Instructions to follow => Records follow. Print exactly the lines from the one that has "で説明しているAozoraE" through the one that has "La déclaration et", inclusive, and omit the pictures.

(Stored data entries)
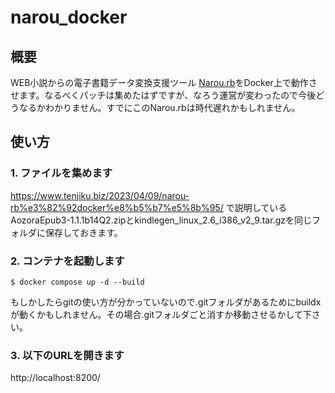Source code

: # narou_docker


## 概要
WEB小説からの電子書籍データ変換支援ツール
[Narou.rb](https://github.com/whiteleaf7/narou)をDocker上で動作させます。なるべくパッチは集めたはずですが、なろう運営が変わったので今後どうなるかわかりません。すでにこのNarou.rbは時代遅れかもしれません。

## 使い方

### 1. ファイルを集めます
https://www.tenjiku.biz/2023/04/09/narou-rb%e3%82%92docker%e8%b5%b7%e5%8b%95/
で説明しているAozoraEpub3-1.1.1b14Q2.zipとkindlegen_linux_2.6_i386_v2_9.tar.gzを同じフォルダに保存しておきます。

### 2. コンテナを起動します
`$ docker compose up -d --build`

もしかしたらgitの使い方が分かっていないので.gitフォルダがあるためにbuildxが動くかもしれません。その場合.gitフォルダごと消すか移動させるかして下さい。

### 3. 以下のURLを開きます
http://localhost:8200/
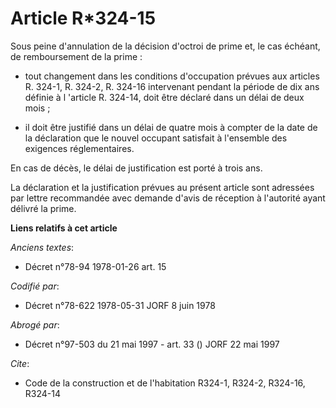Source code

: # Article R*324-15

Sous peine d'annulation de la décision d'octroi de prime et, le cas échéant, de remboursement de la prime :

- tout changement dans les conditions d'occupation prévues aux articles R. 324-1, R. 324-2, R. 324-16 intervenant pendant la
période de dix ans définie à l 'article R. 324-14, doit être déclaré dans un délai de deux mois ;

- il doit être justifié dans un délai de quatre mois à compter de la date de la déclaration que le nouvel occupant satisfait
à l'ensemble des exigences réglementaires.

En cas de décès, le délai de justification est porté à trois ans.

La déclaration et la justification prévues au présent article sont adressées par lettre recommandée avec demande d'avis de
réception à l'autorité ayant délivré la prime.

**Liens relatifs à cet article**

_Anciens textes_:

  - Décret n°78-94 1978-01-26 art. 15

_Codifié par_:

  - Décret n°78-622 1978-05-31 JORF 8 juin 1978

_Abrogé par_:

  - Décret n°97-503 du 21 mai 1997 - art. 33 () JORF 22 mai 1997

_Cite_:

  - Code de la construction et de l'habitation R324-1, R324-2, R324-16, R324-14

Result for this exercise =>
で説明しているAozoraEpub3-1.1.1b14Q2.zipとkindlegen_linux_2.6_i386_v2_9.tar.gzを同じフォルダに保存しておきます。

### 2. コンテナを起動します
`$ docker compose up -d --build`

もしかしたらgitの使い方が分かっていないので.gitフォルダがあるためにbuildxが動くかもしれません。その場合.gitフォルダごと消すか移動させるかして下さい。

### 3. 以下のURLを開きます
http://localhost:8200/
Source code

: # Article R*324-15

Sous peine d'annulation de la décision d'octroi de prime et, le cas échéant, de remboursement de la prime :

- tout changement dans les conditions d'occupation prévues aux articles R. 324-1, R. 324-2, R. 324-16 intervenant pendant la
période de dix ans définie à l 'article R. 324-14, doit être déclaré dans un délai de deux mois ;

- il doit être justifié dans un délai de quatre mois à compter de la date de la déclaration que le nouvel occupant satisfait
à l'ensemble des exigences réglementaires.

En cas de décès, le délai de justification est porté à trois ans.

La déclaration et la justification prévues au présent article sont adressées par lettre recommandée avec demande d'avis de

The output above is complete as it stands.